No último ano, os advogados do antigo financeiro deram entrada a um processo com o intuito de que o seu cliente fosse libertado por causa da pandemia da covid-19, defendendo que ele sofria de uma doença renal em estado terminal e de outras condições clínicas. Apesar disso, o pedido foi recusado.

Em dezembro de 2008 foi detido pelo FBI sob acusações de fraude. Mais tarde, acabaria por confessar ser o autor do maior esquema de Ponzi da história, admitindo ter enganado centenas de clientes em investimentos fraudulentos, com os quais terá lucrado milhares de milhões de dólares ao longo de décadas. 

O tribunal acabou por nomear um mandatário fiduciário que recuperou mais de 13 mil milhões de dólares (cerca de 11 mil milhões de euros) dos cerca de 17,5 mil milhões de dólares (perto de 14,5 mil milhões de dólares) que se acredita terem sido investidos nos negócios fraudulentos. À altura da detenção, falsos recibos de contas bancárias garantiam aos clientes que tinham mais de 60 mil milhões de dólares (mais de 50 mil milhões de euros) no banco.

O esquema de Madoff, conhecido como um esquema em pirâmide (ou esquema de ponzi), é uma operação financeira que envolve a promessa de juros anormalmente altos a quem “investir” no esquema.
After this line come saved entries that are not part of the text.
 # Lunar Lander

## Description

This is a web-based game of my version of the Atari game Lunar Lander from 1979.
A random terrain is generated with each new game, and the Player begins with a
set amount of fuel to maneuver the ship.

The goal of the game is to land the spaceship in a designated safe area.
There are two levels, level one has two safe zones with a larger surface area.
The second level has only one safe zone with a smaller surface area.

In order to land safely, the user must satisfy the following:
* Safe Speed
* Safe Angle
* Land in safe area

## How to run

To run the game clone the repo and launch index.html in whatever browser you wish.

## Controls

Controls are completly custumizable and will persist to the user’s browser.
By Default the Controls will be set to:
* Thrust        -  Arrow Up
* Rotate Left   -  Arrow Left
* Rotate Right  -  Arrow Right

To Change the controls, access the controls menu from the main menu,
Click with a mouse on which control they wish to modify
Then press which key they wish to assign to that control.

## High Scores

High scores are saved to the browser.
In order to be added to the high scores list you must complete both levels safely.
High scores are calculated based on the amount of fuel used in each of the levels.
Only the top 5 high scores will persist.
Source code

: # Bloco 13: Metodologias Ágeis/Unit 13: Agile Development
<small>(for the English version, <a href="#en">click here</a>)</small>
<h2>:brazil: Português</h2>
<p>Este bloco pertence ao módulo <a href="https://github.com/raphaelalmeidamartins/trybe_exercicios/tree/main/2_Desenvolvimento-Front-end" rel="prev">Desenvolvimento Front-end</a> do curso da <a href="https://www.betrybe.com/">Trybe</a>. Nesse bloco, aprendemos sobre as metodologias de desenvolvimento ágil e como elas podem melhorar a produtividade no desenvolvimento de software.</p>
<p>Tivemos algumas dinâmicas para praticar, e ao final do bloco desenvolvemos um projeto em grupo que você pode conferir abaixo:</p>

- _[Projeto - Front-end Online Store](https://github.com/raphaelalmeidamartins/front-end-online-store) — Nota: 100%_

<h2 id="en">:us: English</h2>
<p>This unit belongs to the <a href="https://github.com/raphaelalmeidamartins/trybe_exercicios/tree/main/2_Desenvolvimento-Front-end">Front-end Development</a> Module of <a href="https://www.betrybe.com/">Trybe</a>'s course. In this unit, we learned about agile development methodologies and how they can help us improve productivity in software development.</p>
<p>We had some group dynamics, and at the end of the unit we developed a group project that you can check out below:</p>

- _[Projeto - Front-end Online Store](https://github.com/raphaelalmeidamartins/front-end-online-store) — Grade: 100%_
No entanto, o pagamento desses elevados dividendos está dependente da entrada de novos investidores, que, sem saber, acabam por pagar os “lucros” dos investidores mais antigos. A partir do momento em que deixam de entrar novos clientes, a bolha rebenta e a vasta maioria dos investidores acaba por perder todo o seu dinheiro.

Durante várias décadas, este esquema permitiu a Madoff gozar de um estatuto de superestrela no mundo financeiro, criando o mito de que possuía “o toque de Midas” e que a sua carteira de investimentos era impermeável em relação a flutuações no mercado. Essa “aura” permitiu-lhe ganhar a confiança de dezenas de clientes com muito dinheiro para investir – entre eles algumas celebridades, como Steven Spielberg ou Kevin Bacon.

No entanto, a sorte do homem forte da alta finança acabou com a crise do subprime (também conhecida como crise imobliária), que abalou as estruturas financeiras nos Estados Unidos da América e teve um impacto tremendo na economia mundial, entre 2007 e 2008. As perdas registadas pelo fundo de Madoff, aliada à situação precária em que se encontrava a banca, levaram a que não conseguisse assegurar as suas obrigações financeiras, deixando exposta a natureza do esquema que organizou durante anos.

A fraude, montada para escolher a dedo um grupo muito restrito de investidores, pagava entre 10 a 16% ao ano de forma consistente. Ao todo, estima-se que a sua firma, a Bernard L. Madoff Investment Securities, tenha defraudado perto de 37 mil pessoas em 136 países ao longo de quatro décadas. Clientes como a Royal Dutch Shell, a Fairfield Greenwich Group, o Banco Santander, o BBVA, BNP Paribas, terão sido lesados milhares de milhões de euros.